→ **Description of the task**
Please print the data again exactly as given.

Saved data entries

****************************************

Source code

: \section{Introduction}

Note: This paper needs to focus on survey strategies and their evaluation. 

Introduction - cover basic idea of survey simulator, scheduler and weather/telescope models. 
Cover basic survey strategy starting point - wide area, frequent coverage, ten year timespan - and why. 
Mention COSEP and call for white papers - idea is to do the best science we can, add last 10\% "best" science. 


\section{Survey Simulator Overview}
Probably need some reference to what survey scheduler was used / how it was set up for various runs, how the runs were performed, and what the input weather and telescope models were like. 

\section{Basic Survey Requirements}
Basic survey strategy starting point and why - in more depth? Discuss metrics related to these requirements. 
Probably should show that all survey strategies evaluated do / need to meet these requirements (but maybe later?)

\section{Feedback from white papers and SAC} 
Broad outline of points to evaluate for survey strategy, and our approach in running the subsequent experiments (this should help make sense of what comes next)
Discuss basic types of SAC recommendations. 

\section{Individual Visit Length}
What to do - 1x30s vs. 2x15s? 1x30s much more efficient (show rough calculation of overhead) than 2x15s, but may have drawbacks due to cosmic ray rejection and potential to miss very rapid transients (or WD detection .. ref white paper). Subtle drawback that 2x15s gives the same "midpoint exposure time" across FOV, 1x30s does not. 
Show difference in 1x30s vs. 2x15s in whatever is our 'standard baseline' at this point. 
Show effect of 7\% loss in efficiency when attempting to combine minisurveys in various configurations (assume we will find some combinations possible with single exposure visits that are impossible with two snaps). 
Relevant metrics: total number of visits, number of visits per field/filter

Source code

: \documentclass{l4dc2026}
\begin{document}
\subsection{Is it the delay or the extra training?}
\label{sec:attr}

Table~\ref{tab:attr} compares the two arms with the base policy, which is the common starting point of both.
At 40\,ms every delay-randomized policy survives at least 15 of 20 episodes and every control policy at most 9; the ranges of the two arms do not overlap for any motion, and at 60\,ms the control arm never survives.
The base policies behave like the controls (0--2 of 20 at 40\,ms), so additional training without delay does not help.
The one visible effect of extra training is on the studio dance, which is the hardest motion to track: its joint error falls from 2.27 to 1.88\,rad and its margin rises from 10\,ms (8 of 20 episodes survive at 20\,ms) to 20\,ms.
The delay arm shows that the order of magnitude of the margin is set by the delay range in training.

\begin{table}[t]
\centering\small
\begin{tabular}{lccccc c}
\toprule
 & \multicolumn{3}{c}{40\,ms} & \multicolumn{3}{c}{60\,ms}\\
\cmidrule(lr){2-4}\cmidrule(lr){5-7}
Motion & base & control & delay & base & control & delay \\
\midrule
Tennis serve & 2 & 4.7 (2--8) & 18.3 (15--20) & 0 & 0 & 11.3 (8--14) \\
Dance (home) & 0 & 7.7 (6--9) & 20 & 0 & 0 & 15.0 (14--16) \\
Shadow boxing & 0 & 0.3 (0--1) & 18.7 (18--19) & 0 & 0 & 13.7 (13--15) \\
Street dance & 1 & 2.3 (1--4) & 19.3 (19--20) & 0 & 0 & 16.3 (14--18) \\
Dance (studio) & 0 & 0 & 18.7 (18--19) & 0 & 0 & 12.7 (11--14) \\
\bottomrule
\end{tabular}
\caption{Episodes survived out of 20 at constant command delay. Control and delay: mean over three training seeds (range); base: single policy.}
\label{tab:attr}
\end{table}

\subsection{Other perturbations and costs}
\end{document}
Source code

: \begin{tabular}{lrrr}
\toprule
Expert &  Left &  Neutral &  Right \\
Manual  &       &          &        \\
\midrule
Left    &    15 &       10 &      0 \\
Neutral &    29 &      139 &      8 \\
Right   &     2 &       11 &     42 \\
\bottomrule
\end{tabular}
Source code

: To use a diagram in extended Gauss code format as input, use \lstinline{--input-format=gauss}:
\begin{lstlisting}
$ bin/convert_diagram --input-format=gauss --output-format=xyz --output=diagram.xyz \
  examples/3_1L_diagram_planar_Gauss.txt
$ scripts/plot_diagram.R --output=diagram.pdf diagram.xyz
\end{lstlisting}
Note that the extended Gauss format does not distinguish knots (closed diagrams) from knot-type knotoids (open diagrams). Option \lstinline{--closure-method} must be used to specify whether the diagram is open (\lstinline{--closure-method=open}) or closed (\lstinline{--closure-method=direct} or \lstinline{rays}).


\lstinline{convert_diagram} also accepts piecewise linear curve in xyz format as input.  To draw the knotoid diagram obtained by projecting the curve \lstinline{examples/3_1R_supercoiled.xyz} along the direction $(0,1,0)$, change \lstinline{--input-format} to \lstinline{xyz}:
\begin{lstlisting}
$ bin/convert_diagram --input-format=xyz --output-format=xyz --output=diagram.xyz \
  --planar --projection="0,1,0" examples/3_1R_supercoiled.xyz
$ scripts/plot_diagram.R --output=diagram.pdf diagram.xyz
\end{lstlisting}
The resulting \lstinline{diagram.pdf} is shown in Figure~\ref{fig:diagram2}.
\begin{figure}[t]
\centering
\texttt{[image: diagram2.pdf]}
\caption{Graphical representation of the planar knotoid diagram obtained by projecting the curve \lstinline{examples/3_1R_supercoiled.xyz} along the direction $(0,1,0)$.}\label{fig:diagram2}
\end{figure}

****************************************

→ **Written solution**
Source code

: \section{Introduction}

Note: This paper needs to focus on survey strategies and their evaluation. 

Introduction - cover basic idea of survey simulator, scheduler and weather/telescope models. 
Cover basic survey strategy starting point - wide area, frequent coverage, ten year timespan - and why. 
Mention COSEP and call for white papers - idea is to do the best science we can, add last 10\% "best" science. 


\section{Survey Simulator Overview}
Probably need some reference to what survey scheduler was used / how it was set up for various runs, how the runs were performed, and what the input weather and telescope models were like. 

\section{Basic Survey Requirements}
Basic survey strategy starting point and why - in more depth? Discuss metrics related to these requirements. 
Probably should show that all survey strategies evaluated do / need to meet these requirements (but maybe later?)

\section{Feedback from white papers and SAC} 
Broad outline of points to evaluate for survey strategy, and our approach in running the subsequent experiments (this should help make sense of what comes next)
Discuss basic types of SAC recommendations. 

\section{Individual Visit Length}
What to do - 1x30s vs. 2x15s? 1x30s much more efficient (show rough calculation of overhead) than 2x15s, but may have drawbacks due to cosmic ray rejection and potential to miss very rapid transients (or WD detection .. ref white paper). Subtle drawback that 2x15s gives the same "midpoint exposure time" across FOV, 1x30s does not. 
Show difference in 1x30s vs. 2x15s in whatever is our 'standard baseline' at this point. 
Show effect of 7\% loss in efficiency when attempting to combine minisurveys in various configurations (assume we will find some combinations possible with single exposure visits that are impossible with two snaps). 
Relevant metrics: total number of visits, number of visits per field/filter

Source code

: \documentclass{l4dc2026}
\begin{document}
\subsection{Is it the delay or the extra training?}
\label{sec:attr}

Table~\ref{tab:attr} compares the two arms with the base policy, which is the common starting point of both.
At 40\,ms every delay-randomized policy survives at least 15 of 20 episodes and every control policy at most 9; the ranges of the two arms do not overlap for any motion, and at 60\,ms the control arm never survives.
The base policies behave like the controls (0--2 of 20 at 40\,ms), so additional training without delay does not help.
The one visible effect of extra training is on the studio dance, which is the hardest motion to track: its joint error falls from 2.27 to 1.88\,rad and its margin rises from 10\,ms (8 of 20 episodes survive at 20\,ms) to 20\,ms.
The delay arm shows that the order of magnitude of the margin is set by the delay range in training.

\begin{table}[t]
\centering\small
\begin{tabular}{lccccc c}
\toprule
 & \multicolumn{3}{c}{40\,ms} & \multicolumn{3}{c}{60\,ms}\\
\cmidrule(lr){2-4}\cmidrule(lr){5-7}
Motion & base & control & delay & base & control & delay \\
\midrule
Tennis serve & 2 & 4.7 (2--8) & 18.3 (15--20) & 0 & 0 & 11.3 (8--14) \\
Dance (home) & 0 & 7.7 (6--9) & 20 & 0 & 0 & 15.0 (14--16) \\
Shadow boxing & 0 & 0.3 (0--1) & 18.7 (18--19) & 0 & 0 & 13.7 (13--15) \\
Street dance & 1 & 2.3 (1--4) & 19.3 (19--20) & 0 & 0 & 16.3 (14--18) \\
Dance (studio) & 0 & 0 & 18.7 (18--19) & 0 & 0 & 12.7 (11--14) \\
\bottomrule
\end{tabular}
\caption{Episodes survived out of 20 at constant command delay. Control and delay: mean over three training seeds (range); base: single policy.}
\label{tab:attr}
\end{table}

\subsection{Other perturbations and costs}
\end{document}
Source code

: \begin{tabular}{lrrr}
\toprule
Expert &  Left &  Neutral &  Right \\
Manual  &       &          &        \\
\midrule
Left    &    15 &       10 &      0 \\
Neutral &    29 &      139 &      8 \\
Right   &     2 &       11 &     42 \\
\bottomrule
\end{tabular}
Source code

: To use a diagram in extended Gauss code format as input, use \lstinline{--input-format=gauss}:
\begin{lstlisting}
$ bin/convert_diagram --input-format=gauss --output-format=xyz --output=diagram.xyz \
  examples/3_1L_diagram_planar_Gauss.txt
$ scripts/plot_diagram.R --output=diagram.pdf diagram.xyz
\end{lstlisting}
Note that the extended Gauss format does not distinguish knots (closed diagrams) from knot-type knotoids (open diagrams). Option \lstinline{--closure-method} must be used to specify whether the diagram is open (\lstinline{--closure-method=open}) or closed (\lstinline{--closure-method=direct} or \lstinline{rays}).


\lstinline{convert_diagram} also accepts piecewise linear curve in xyz format as input.  To draw the knotoid diagram obtained by projecting the curve \lstinline{examples/3_1R_supercoiled.xyz} along the direction $(0,1,0)$, change \lstinline{--input-format} to \lstinline{xyz}:
\begin{lstlisting}
$ bin/convert_diagram --input-format=xyz --output-format=xyz --output=diagram.xyz \
  --planar --projection="0,1,0" examples/3_1R_supercoiled.xyz
$ scripts/plot_diagram.R --output=diagram.pdf diagram.xyz
\end{lstlisting}
The resulting \lstinline{diagram.pdf} is shown in Figure~\ref{fig:diagram2}.
\begin{figure}[t]
\centering
\texttt{[image: diagram2.pdf]}
\caption{Graphical representation of the planar knotoid diagram obtained by projecting the curve \lstinline{examples/3_1R_supercoiled.xyz} along the direction $(0,1,0)$.}\label{fig:diagram2}
\end{figure}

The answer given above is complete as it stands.